Monthly Archives: April 2012

Legal Fiction Will Be Back Next Month

It’s finals season, folks. That means I’ve had no time to do much of anything except study…and that means I can’t bring you a new chapter of Legal Fiction for April. But fear not, I’ll be bringing you a two-for-one special of Legal Fiction next month.

-Zachary Cloud

On Road Rage

Just some fun pop-psychology tonight: Boston road rage. Here’s an interesting list of pet peeves local drivers have. I’m proud to say I’m not guilty of most of these Boston driving pet peeves. Except for the failing to yield to others in a rotary (see #24). I’m definitely guilty of that one…

And the horn honking? Yea, I never understood the psychology behind that. Few indeed are the instances where honking is ever going to be useful. Guess people just feel the need to tell the world how they’re feeling.

Actually, I find the psychology behind these comments fascinating. I love how frequent the theme of spitefulness is. Why is it we feel the need to retaliate or ‘put people in their place’? What is it in our make-up that compels us to lash out / want to get even? Curious indeed…

-Zachary Cloud

Wood v. Milyard: Another Habeas Win

Yes, I’m late to the party. Wood v. Milyard was handed down on April 24 but finals season is upon me and I have basically no free time. Probably only a true habeas fan like me will care about this case because it deals with the ability to waive timeliness.  The holding can be reduced to this sentence: When the state intentionally and explicitly decides to waive any argument that the habeas petition must fail due to its untimeliness, a court of appeal may not raise that untimeliness sua sponte.

Boring? Sure. Bland? Sure. Important? Immensely. Academics rarely focus on the filing deadline aspects of habeas / post-conviction but my experience has been that it presents the single biggest hurdle to relief for petitioners. Whatever frustration we might have with § 2254(d)(1), we need to acknowledge that § 2244 is every bit as troublesome, practically speaking. The Court’s unanimous ruling in Wood is doubtless narrow but a pleasant surprise nevertheless.

-Zachary Cloud

It’s About Time: Department of Justice Threatens Orleans Parish Prison

See here. As someone who has been there, I can vouch for some of what the Department of Justice has said about the Orleans Parish Prison. I remember Marlin Gusman giving some of us from Orleans Public Defenders a tour at some point in 2008 and being worried. We heard from clients that these sorts of things were going on and it’s nice to have the federal government confirm. All I can say is that it’s about time. Let’s hope that a settlement produces a consent decree…or that the U.S. Attorney brings suit.

-Zachary Cloud

Wherein Kenneth Jost Shows Himself to Be Pretty Ignorant

Kenneth Jost, who authors the blog “Jost On Justice,” has a piece entitled In Trayvon’s Memory, Repeal ‘Stand Your Ground’ Laws. It is a piece that terrifies me.

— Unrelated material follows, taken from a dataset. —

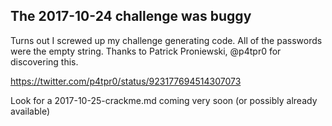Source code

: ## The 2017-10-24 challenge was buggy

Turns out I screwed up my challenge generating code. All of the passwords were the empty string. Thanks to Patrick Proniewski, @p4tpr0 for discovering this.

https://twitter.com/p4tpr0/status/923177694514307073

Look for a 2017-10-25-crackme.md coming very soon (or possibly already available)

Note upfront: I’m NOT taking any position on whether Zimmerman has an affirmative defense in the shooting death of Trayvon. I am taking a position on how little Jost seems to know about the criminal justice system and about making persuasive arguments.

First, he opens with references to states that have reacted to “senseless crime[s]” by enacting legislation that is a “lasting legacy to an innocent victim.” This doesn’t have too much to do with the nature of the criminal justice system but I still feel inclined to comment on it. I don’t this find appeal sympathetic or persuasive. Why would a victim need a lasting legacy? In an attempt to right a wrong, you say? But how does legislation do that? The wrong is already done and any restitution that is necessary comes from the prosecution of an individual defendant. Criminal law is at its best when it focuses on making society safer by deterring and rehabilitating. To the extent that legislation might accomplish such a goal then I am not facially opposed to it. Enacting legislation just for the sake of reminding us that someone wronged another at some point seems pretty senseless without any other motivation.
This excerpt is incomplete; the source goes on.